Think of all the trouble that computer hackers cause. Now imagine what DNA hackers could do.
In the future, DNA hackers won’t sneak viruses into your laptop and crash websites. Instead, they’ll sneak viruses into your body and crash you, and maybe billions of other people, too. They’ll do this by designing DNA sequences that code for new, never-before-seen, living viruses that spread from person to person as easily as measles, and that kill (or sicken) as inevitability as rabies.
Truly monstrous hackers will ensure your doctor cannot help you fight the virus, by engineering it so that off-the-self medicines and vaccines are ineffective. Medical science, caught flat-footed, will have only weeks to develop, test, produce, and distribute new vaccines and medicines before the exponential spread of the virus collapses social order world-wide. (Witness last year’s penetrating anxieties when just two people caught Ebola inside the U.S.)
With today’s science, engineering an Armageddon virus may still be impossible. But the progress of DNA technology in the 40 years since its invention has been spectacular and is accelerating. Remember the national-scale effort needed to sequence one human genome 15 years ago? Within a year it will cost you $500. By mail order. So, certainly, 40 years in the future, things that are now very hard or impossible will be easy.
And hackers are going to love DNA. Fundamentally, DNA is just a programming language for living tissues. DNA hackers will write programs for living cells to run, just like computer hackers write programs for computers to run. Today’s most leading-edge scientists have only started doing this, and there is no telling where it will go.
But when such techniques mature, zealots —– or brilliant but disturbed high-school students – will realize they can make self-propagating bioweapons targeting only redheads. Or blood members of the British Royal family. Or Basques. … Or dark-skinned people. Many testified that the apartheid South African government sought precisely such weapons in the 1980s, but that era’s rudimentary biotechnology stymied it. Not for much longer.
What to do? Scientists today are debating whether experiments on this path should be performed, but this responsible approach will not stop malevolent forces unconcerned with law or morals. Containing the technology will be impossible: unlike atomic weapons, our bodies contain all the elements needed to manufacture viruses.

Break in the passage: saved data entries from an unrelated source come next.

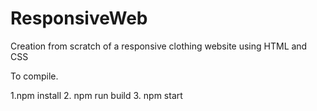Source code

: # ResponsiveWeb
Creation from scratch of a responsive clothing website using HTML and CSS

To compile.

   1.npm install
   2. npm run build
   3. npm start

There is only one solution: build a defense better than the offense – a defense that can detect, characterize and counter, on a national scale, any new viral or bacterial threat within 30 days of its appearance. Make it so hard to beat our defense that assembling the capital and talent needed to do so cannot occur surreptitiously.
This will be hard. Unbelievably hard. The aim is nothing less than the neutralization of every infectious disease, known and unknown. But it is an ambition matched by need, and it is science, not hubris.
Fortunately, cost is not a showstopper. Even if only partially successful, such a program – let us call it the New Apollo program, because Apollo was also the god of plagues – would generate so many wealth-producing discoveries in all branches of medicine that the overall cost of the program would be largely offset, not to mention the lives it would save directly.
Finally, consider the alternative, in which the continued existence of our planetary civilization depends on the sound judgment of teenagers. To avoid certain doom, the defense must get ahead and stay ahead, and we must start now.